What can military history teach us about effective strategy? Quite a lot, actually, though not in the way most traditional management thinkers might imagine…
I met Stephen Bungay – management consultant, military historian and director of the Ashridge Strategic Management Centre – a couple of months back and was sufficiently intrigued by our conversations to pick up a copy of his book, The Art of Action: How Leaders Close the Gaps between Plans, Actions and Results.
Under normal circumstances, the use of military history to illuminate strategy would be a complete turn-off for me – conjuring up, as it does, the usual images of “business as war”, rigid, top-down, command-and-control management structures etc. that are totally inappropriate in an ever more complex and interconnected world.
But what if military history were being used to illustrate something entirely different, within an entirely different construct?
What if the stories it told, and their underlying principles, actually crossed over with a lot of the stuff that tends to occupy my thoughts these days – framing wars as complex adaptive systems; understanding strategy as intent rather than lengthy action plans; and an appreciation of armies, not as military machines of precision, but as organic organisations subject to the same frailties of human finitude as any other?
That might be worth a closer look, right?
Stephen’s examination of the nineteenth-century Prussian army – above all, the characteristics of Auftragstaktik and its translation, in a business context, to what he describes as “directed opportunism” – provides an illuminating backdrop and rationale for an approach to strategy that, whilst it might seem blindingly obvious (as Stephen is the first to admit), nevertheless tends to get derailed by organisational structures and cultures that, wittingly or unwittingly, perpetuate Taylor-esque models of scientific management.
The goal of strategy, says Stephen, should be to close, or at least reduce, three critical gaps – those of knowledge (what we would know in an ideal world vs. what we actually know), alignment (what we would like people to do vs. what they actually do) and effects (what we expect our actions to achieve vs. what they actually achieve). Ultimately, this boils down to:
1) Deciding what really matters. You can’t create perfect plans, so don’t even attempt it. Don’t plan beyond what you can foresee. Formulate strategy as an intent rather than a plan. As Helmuth von Moltke wrote in 1871, “Strategy is a system of expedients… the evolution of an original guiding idea under constantly changing circumstances.”

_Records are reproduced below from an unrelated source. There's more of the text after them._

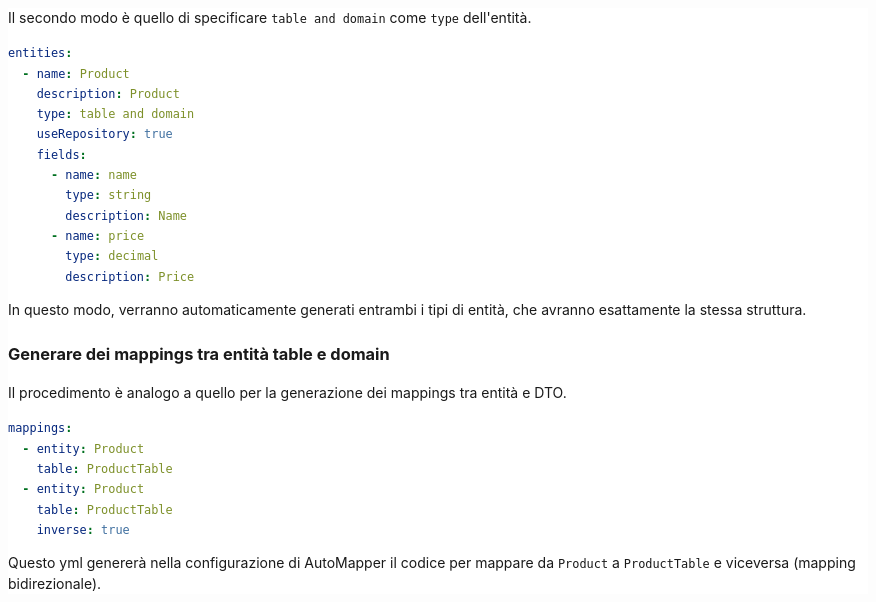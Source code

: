Il secondo modo è quello di specificare `table and domain` come `type` dell'entità.

```yml
entities:
  - name: Product
    description: Product
    type: table and domain
    useRepository: true
    fields:
      - name: name
        type: string
        description: Name
      - name: price
        type: decimal
        description: Price
```

In questo modo, verranno automaticamente generati entrambi i tipi di entità, che avranno esattamente la stessa struttura.

### Generare dei mappings tra entità table e domain

Il procedimento è analogo a quello per la generazione dei mappings tra entità e DTO.

```yml
mappings:
  - entity: Product
    table: ProductTable
  - entity: Product
    table: ProductTable
    inverse: true
```

Questo yml genererà nella configurazione di AutoMapper il codice per mappare da `Product` a `ProductTable` e viceversa (mapping bidirezionale).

2) Granting people autonomy to act. Recognise the distinction between intent (what we want to achieve and why) and action (what to do about it and how). Simply, the more alignment you have around the former, the more autonomy can be granted around the latter. Much as my CommScrum chum, Geoff Barbaro, advises in his upcoming 55-minute guide to leadership communication, the trick is to create a framework that’s crystal clear about the why, then ask people to tell you what they’re going to do as a result.
3) Giving people space and support. Don’t try to predict the effects your actions will have, because you can’t. They don’t exist in a vacuum, but are subject to the independent wills of multiple agents. Instead, encourage people to observe what is actually happening and adapt their actions accordingly to realise the overall intent.
To which I would add/clarify:
4) Think “safe-fail” rather than “fail-safe”. One of the upshots of all of the above is that we have to lose our obsession with being right (another recent read I’d highly recommend is Kathryn Schulz’s Being Wrong: Adventures in the Margin of Error). Failure is to be expected and – when strategy is approached as Stephen suggests – can be positively embraced as a learning opportunity. Mistakes made in good faith (i.e. in pursuit of the overall intent) should never be seen as wrong.